*** Opening GIVEN RECORDS ***

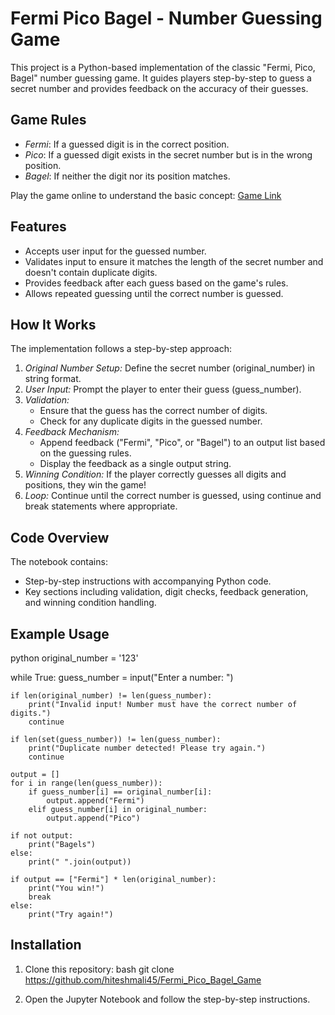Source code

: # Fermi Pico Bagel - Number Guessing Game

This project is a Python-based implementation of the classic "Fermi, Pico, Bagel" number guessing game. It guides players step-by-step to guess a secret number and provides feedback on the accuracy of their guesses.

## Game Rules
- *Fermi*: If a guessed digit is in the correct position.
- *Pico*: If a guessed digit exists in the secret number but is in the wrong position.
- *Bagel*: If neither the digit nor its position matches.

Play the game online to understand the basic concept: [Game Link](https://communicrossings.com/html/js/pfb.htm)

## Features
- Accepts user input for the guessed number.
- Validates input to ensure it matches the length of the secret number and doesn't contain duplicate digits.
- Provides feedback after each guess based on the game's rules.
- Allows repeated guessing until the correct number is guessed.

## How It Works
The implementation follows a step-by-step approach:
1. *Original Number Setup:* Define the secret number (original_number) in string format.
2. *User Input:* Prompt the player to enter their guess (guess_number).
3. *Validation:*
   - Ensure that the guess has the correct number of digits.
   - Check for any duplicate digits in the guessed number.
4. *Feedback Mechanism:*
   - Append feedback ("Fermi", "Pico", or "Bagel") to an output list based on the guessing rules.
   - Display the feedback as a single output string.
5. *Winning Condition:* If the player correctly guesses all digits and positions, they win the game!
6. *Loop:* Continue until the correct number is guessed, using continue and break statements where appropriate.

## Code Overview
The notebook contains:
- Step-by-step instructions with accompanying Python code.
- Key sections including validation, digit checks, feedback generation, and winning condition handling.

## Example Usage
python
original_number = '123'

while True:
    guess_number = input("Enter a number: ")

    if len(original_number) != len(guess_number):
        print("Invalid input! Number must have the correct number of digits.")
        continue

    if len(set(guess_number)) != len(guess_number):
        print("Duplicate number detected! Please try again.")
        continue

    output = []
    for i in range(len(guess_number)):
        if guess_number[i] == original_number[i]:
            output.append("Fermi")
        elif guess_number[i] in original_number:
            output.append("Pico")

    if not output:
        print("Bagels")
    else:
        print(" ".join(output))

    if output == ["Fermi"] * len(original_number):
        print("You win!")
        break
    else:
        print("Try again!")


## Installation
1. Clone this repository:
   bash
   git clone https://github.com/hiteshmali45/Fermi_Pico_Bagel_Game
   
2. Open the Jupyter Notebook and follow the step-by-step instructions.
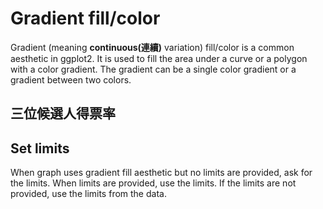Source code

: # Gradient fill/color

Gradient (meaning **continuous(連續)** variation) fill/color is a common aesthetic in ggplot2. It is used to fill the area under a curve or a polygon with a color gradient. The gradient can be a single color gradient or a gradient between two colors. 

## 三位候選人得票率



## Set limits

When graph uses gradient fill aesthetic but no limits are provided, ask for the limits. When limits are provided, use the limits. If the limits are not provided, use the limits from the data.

*** Closing GIVEN RECORDS ***

#### ACTIVITY:
Go through the entries and retype each one exactly, skipping any image.

#### TASK RESPONSE:
Source code

: # Fermi Pico Bagel - Number Guessing Game

This project is a Python-based implementation of the classic "Fermi, Pico, Bagel" number guessing game. It guides players step-by-step to guess a secret number and provides feedback on the accuracy of their guesses.

## Game Rules
- *Fermi*: If a guessed digit is in the correct position.
- *Pico*: If a guessed digit exists in the secret number but is in the wrong position.
- *Bagel*: If neither the digit nor its position matches.

Play the game online to understand the basic concept: [Game Link](https://communicrossings.com/html/js/pfb.htm)

## Features
- Accepts user input for the guessed number.
- Validates input to ensure it matches the length of the secret number and doesn't contain duplicate digits.
- Provides feedback after each guess based on the game's rules.
- Allows repeated guessing until the correct number is guessed.

## How It Works
The implementation follows a step-by-step approach:
1. *Original Number Setup:* Define the secret number (original_number) in string format.
2. *User Input:* Prompt the player to enter their guess (guess_number).
3. *Validation:*
   - Ensure that the guess has the correct number of digits.
   - Check for any duplicate digits in the guessed number.
4. *Feedback Mechanism:*
   - Append feedback ("Fermi", "Pico", or "Bagel") to an output list based on the guessing rules.
   - Display the feedback as a single output string.
5. *Winning Condition:* If the player correctly guesses all digits and positions, they win the game!
6. *Loop:* Continue until the correct number is guessed, using continue and break statements where appropriate.

## Code Overview
The notebook contains:
- Step-by-step instructions with accompanying Python code.
- Key sections including validation, digit checks, feedback generation, and winning condition handling.

## Example Usage
python
original_number = '123'

while True:
    guess_number = input("Enter a number: ")

    if len(original_number) != len(guess_number):
        print("Invalid input! Number must have the correct number of digits.")
        continue

    if len(set(guess_number)) != len(guess_number):
        print("Duplicate number detected! Please try again.")
        continue

    output = []
    for i in range(len(guess_number)):
        if guess_number[i] == original_number[i]:
            output.append("Fermi")
        elif guess_number[i] in original_number:
            output.append("Pico")

    if not output:
        print("Bagels")
    else:
        print(" ".join(output))

    if output == ["Fermi"] * len(original_number):
        print("You win!")
        break
    else:
        print("Try again!")


## Installation
1. Clone this repository:
   bash
   git clone https://github.com/hiteshmali45/Fermi_Pico_Bagel_Game
   
2. Open the Jupyter Notebook and follow the step-by-step instructions.
Source code

: # Gradient fill/color

Gradient (meaning **continuous(連續)** variation) fill/color is a common aesthetic in ggplot2. It is used to fill the area under a curve or a polygon with a color gradient. The gradient can be a single color gradient or a gradient between two colors. 

## 三位候選人得票率



## Set limits

When graph uses gradient fill aesthetic but no limits are provided, ask for the limits. When limits are provided, use the limits. If the limits are not provided, use the limits from the data.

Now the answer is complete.